Start of Block
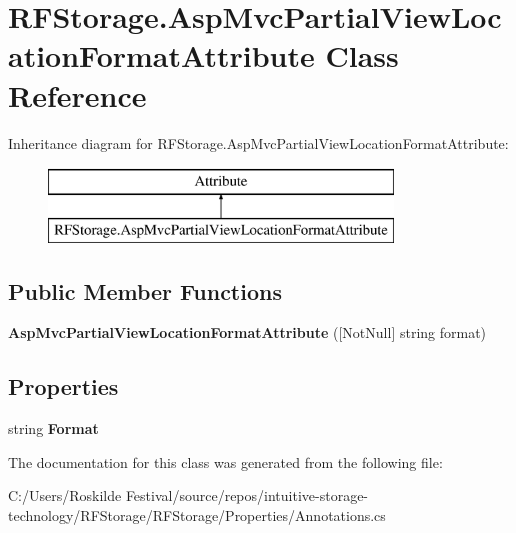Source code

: \section{R\+F\+Storage.\+Asp\+Mvc\+Partial\+View\+Location\+Format\+Attribute Class Reference}
\label{class_r_f_storage_1_1_asp_mvc_partial_view_location_format_attribute}
Inheritance diagram for R\+F\+Storage.\+Asp\+Mvc\+Partial\+View\+Location\+Format\+Attribute\+:\begin{figure}[H]
\begin{center}
\leavevmode
\includegraphics[height=2.000000cm]{class_r_f_storage_1_1_asp_mvc_partial_view_location_format_attribute}
\end{center}
\end{figure}
\subsection*{Public Member Functions}
\begin{DoxyCompactItemize}
\item 
\mbox{\label{class_r_f_storage_1_1_asp_mvc_partial_view_location_format_attribute_a42254acedf0350de41349b8ec934d10d}} 
{\bfseries Asp\+Mvc\+Partial\+View\+Location\+Format\+Attribute} ([Not\+Null] string format)
\end{DoxyCompactItemize}
\subsection*{Properties}
\begin{DoxyCompactItemize}
\item 
\mbox{\label{class_r_f_storage_1_1_asp_mvc_partial_view_location_format_attribute_a4e08f53a559ba49a213231e359d60b9e}} 
string {\bfseries Format}\hspace{0.3cm}{\ttfamily  [get]}
\end{DoxyCompactItemize}


The documentation for this class was generated from the following file\+:\begin{DoxyCompactItemize}
\item 
C\+:/\+Users/\+Roskilde Festival/source/repos/intuitive-\/storage-\/technology/\+R\+F\+Storage/\+R\+F\+Storage/\+Properties/Annotations.\+cs\end{DoxyCompactItemize}
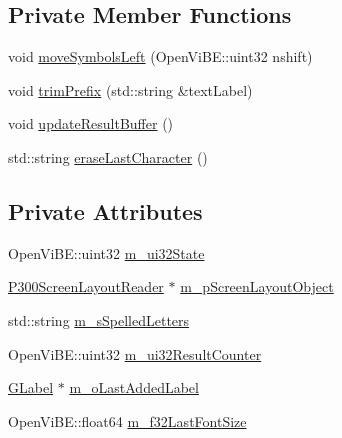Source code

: \subsection*{Private Member Functions}
\begin{DoxyCompactItemize}
\item 
void \hyperlink{classOpenViBEApplications_1_1P300ResultAreaHandler_ae9575f59f9773db268087fbcc451529e}{moveSymbolsLeft} (OpenViBE::uint32 nshift)
\item 
void \hyperlink{classOpenViBEApplications_1_1P300ResultAreaHandler_a9a69e102171d38395ac6ff29587f05b6}{trimPrefix} (std::string \&textLabel)
\item 
void \hyperlink{classOpenViBEApplications_1_1P300ResultAreaHandler_a72a891bb78989a6136069bea2a837ca3}{updateResultBuffer} ()
\item 
std::string \hyperlink{classOpenViBEApplications_1_1P300ResultAreaHandler_af99ed5d8cedb354656869b1b32fb02be}{eraseLastCharacter} ()
\end{DoxyCompactItemize}
\subsection*{Private Attributes}
\begin{DoxyCompactItemize}
\item 
OpenViBE::uint32 \hyperlink{classOpenViBEApplications_1_1P300ResultAreaHandler_a0b7002021dda92347f5b6316602d0808}{m\_\-ui32State}
\item 
\hyperlink{classOpenViBEApplications_1_1P300ScreenLayoutReader}{P300ScreenLayoutReader} $\ast$ \hyperlink{classOpenViBEApplications_1_1P300ResultAreaHandler_aec434a5928970e2b273f267f9ee696a4}{m\_\-pScreenLayoutObject}
\item 
std::string \hyperlink{classOpenViBEApplications_1_1P300ResultAreaHandler_ae3147e0e80d2b5ab65887773af85c797}{m\_\-sSpelledLetters}
\item 
OpenViBE::uint32 \hyperlink{classOpenViBEApplications_1_1P300ResultAreaHandler_a25f33b2c3dddf96cdee177cfefd13885}{m\_\-ui32ResultCounter}
\item 
\hyperlink{classOpenViBEApplications_1_1GLabel}{GLabel} $\ast$ \hyperlink{classOpenViBEApplications_1_1P300ResultAreaHandler_a3091c5204bfd2fb48196af90f3e19401}{m\_\-oLastAddedLabel}
\item 
OpenViBE::float64 \hyperlink{classOpenViBEApplications_1_1P300ResultAreaHandler_a13b54227949939ec75dc9bfd263cee17}{m\_\-f32LastFontSize}
\end{DoxyCompactItemize}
End of Block
TRY IT:
Your task is to retype the records above in full and exactly, omitting the pictures.

ANSWER AREA:
Source code

: \section{R\+F\+Storage.\+Asp\+Mvc\+Partial\+View\+Location\+Format\+Attribute Class Reference}
\label{class_r_f_storage_1_1_asp_mvc_partial_view_location_format_attribute}
Inheritance diagram for R\+F\+Storage.\+Asp\+Mvc\+Partial\+View\+Location\+Format\+Attribute\+:\begin{figure}[H]
\begin{center}
\leavevmode
\includegraphics[height=2.000000cm]{class_r_f_storage_1_1_asp_mvc_partial_view_location_format_attribute}
\end{center}
\end{figure}
\subsection*{Public Member Functions}
\begin{DoxyCompactItemize}
\item 
\mbox{\label{class_r_f_storage_1_1_asp_mvc_partial_view_location_format_attribute_a42254acedf0350de41349b8ec934d10d}} 
{\bfseries Asp\+Mvc\+Partial\+View\+Location\+Format\+Attribute} ([Not\+Null] string format)
\end{DoxyCompactItemize}
\subsection*{Properties}
\begin{DoxyCompactItemize}
\item 
\mbox{\label{class_r_f_storage_1_1_asp_mvc_partial_view_location_format_attribute_a4e08f53a559ba49a213231e359d60b9e}} 
string {\bfseries Format}\hspace{0.3cm}{\ttfamily  [get]}
\end{DoxyCompactItemize}


The documentation for this class was generated from the following file\+:\begin{DoxyCompactItemize}
\item 
C\+:/\+Users/\+Roskilde Festival/source/repos/intuitive-\/storage-\/technology/\+R\+F\+Storage/\+R\+F\+Storage/\+Properties/Annotations.\+cs\end{DoxyCompactItemize}
Source code

: \subsection*{Private Member Functions}
\begin{DoxyCompactItemize}
\item 
void \hyperlink{classOpenViBEApplications_1_1P300ResultAreaHandler_ae9575f59f9773db268087fbcc451529e}{moveSymbolsLeft} (OpenViBE::uint32 nshift)
\item 
void \hyperlink{classOpenViBEApplications_1_1P300ResultAreaHandler_a9a69e102171d38395ac6ff29587f05b6}{trimPrefix} (std::string \&textLabel)
\item 
void \hyperlink{classOpenViBEApplications_1_1P300ResultAreaHandler_a72a891bb78989a6136069bea2a837ca3}{updateResultBuffer} ()
\item 
std::string \hyperlink{classOpenViBEApplications_1_1P300ResultAreaHandler_af99ed5d8cedb354656869b1b32fb02be}{eraseLastCharacter} ()
\end{DoxyCompactItemize}
\subsection*{Private Attributes}
\begin{DoxyCompactItemize}
\item 
OpenViBE::uint32 \hyperlink{classOpenViBEApplications_1_1P300ResultAreaHandler_a0b7002021dda92347f5b6316602d0808}{m\_\-ui32State}
\item 
\hyperlink{classOpenViBEApplications_1_1P300ScreenLayoutReader}{P300ScreenLayoutReader} $\ast$ \hyperlink{classOpenViBEApplications_1_1P300ResultAreaHandler_aec434a5928970e2b273f267f9ee696a4}{m\_\-pScreenLayoutObject}
\item 
std::string \hyperlink{classOpenViBEApplications_1_1P300ResultAreaHandler_ae3147e0e80d2b5ab65887773af85c797}{m\_\-sSpelledLetters}
\item 
OpenViBE::uint32 \hyperlink{classOpenViBEApplications_1_1P300ResultAreaHandler_a25f33b2c3dddf96cdee177cfefd13885}{m\_\-ui32ResultCounter}
\item 
\hyperlink{classOpenViBEApplications_1_1GLabel}{GLabel} $\ast$ \hyperlink{classOpenViBEApplications_1_1P300ResultAreaHandler_a3091c5204bfd2fb48196af90f3e19401}{m\_\-oLastAddedLabel}
\item 
OpenViBE::float64 \hyperlink{classOpenViBEApplications_1_1P300ResultAreaHandler_a13b54227949939ec75dc9bfd263cee17}{m\_\-f32LastFontSize}
\end{DoxyCompactItemize}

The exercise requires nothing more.